+++ Study material +++

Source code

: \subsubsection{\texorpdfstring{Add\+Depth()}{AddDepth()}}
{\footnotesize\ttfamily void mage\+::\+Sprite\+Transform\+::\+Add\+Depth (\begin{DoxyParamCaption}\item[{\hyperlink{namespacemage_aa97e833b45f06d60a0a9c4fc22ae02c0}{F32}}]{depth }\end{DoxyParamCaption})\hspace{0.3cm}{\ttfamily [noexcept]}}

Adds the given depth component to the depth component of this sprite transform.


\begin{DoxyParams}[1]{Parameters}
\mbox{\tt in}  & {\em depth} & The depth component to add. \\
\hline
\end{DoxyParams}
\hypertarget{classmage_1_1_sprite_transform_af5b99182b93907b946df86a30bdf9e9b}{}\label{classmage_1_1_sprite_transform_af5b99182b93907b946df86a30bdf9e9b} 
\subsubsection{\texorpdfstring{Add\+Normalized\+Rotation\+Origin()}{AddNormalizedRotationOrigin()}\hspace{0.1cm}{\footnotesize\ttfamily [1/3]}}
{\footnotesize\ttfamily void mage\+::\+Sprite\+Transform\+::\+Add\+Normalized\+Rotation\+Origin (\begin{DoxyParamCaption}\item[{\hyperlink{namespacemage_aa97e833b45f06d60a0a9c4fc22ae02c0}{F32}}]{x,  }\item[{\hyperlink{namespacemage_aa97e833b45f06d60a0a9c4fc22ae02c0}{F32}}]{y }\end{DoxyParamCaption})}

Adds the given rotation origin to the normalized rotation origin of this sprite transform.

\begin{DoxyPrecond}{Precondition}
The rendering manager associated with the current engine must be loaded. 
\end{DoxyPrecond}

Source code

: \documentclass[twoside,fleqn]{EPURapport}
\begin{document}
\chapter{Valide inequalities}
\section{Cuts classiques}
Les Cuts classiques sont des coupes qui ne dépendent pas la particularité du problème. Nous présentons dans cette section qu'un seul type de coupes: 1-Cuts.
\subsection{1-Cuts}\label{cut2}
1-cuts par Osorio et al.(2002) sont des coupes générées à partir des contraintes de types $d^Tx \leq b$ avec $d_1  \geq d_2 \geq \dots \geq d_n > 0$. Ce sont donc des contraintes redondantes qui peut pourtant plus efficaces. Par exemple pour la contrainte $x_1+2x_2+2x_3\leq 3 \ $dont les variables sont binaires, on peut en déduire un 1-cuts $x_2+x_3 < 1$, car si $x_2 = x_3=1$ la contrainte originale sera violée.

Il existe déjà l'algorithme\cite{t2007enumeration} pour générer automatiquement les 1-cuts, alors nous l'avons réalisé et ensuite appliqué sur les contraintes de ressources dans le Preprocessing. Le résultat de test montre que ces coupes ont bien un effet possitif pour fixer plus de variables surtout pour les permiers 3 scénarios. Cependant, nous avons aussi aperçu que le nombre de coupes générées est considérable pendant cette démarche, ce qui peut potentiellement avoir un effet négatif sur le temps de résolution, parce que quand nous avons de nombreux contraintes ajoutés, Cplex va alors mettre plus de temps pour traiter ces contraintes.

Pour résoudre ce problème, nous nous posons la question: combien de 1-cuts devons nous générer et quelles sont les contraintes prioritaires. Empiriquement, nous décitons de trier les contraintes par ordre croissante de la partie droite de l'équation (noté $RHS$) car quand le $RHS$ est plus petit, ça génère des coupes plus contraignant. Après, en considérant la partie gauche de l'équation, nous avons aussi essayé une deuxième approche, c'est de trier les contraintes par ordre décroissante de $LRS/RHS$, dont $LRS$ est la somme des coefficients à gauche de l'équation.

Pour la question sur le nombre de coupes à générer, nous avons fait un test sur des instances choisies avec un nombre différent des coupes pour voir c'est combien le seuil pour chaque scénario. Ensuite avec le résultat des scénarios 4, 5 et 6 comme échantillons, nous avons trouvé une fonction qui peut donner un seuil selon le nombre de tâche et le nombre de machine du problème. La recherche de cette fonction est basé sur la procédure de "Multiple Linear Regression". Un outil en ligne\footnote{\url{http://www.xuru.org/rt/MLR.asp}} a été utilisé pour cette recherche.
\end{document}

+++

▶ [What to produce]:
Your answer should consist of the lines from the line with "Adds the given rotation" to the line with "Il existe déjà" above, repeated exactly, both ends included.

▶ [Your solution]:
Adds the given rotation origin to the normalized rotation origin of this sprite transform.

\begin{DoxyPrecond}{Precondition}
The rendering manager associated with the current engine must be loaded. 
\end{DoxyPrecond}

Source code

: \documentclass[twoside,fleqn]{EPURapport}
\begin{document}
\chapter{Valide inequalities}
\section{Cuts classiques}
Les Cuts classiques sont des coupes qui ne dépendent pas la particularité du problème. Nous présentons dans cette section qu'un seul type de coupes: 1-Cuts.
\subsection{1-Cuts}\label{cut2}
1-cuts par Osorio et al.(2002) sont des coupes générées à partir des contraintes de types $d^Tx \leq b$ avec $d_1  \geq d_2 \geq \dots \geq d_n > 0$. Ce sont donc des contraintes redondantes qui peut pourtant plus efficaces. Par exemple pour la contrainte $x_1+2x_2+2x_3\leq 3 \ $dont les variables sont binaires, on peut en déduire un 1-cuts $x_2+x_3 < 1$, car si $x_2 = x_3=1$ la contrainte originale sera violée.

Il existe déjà l'algorithme\cite{t2007enumeration} pour générer automatiquement les 1-cuts, alors nous l'avons réalisé et ensuite appliqué sur les contraintes de ressources dans le Preprocessing. Le résultat de test montre que ces coupes ont bien un effet possitif pour fixer plus de variables surtout pour les permiers 3 scénarios. Cependant, nous avons aussi aperçu que le nombre de coupes générées est considérable pendant cette démarche, ce qui peut potentiellement avoir un effet négatif sur le temps de résolution, parce que quand nous avons de nombreux contraintes ajoutés, Cplex va alors mettre plus de temps pour traiter ces contraintes.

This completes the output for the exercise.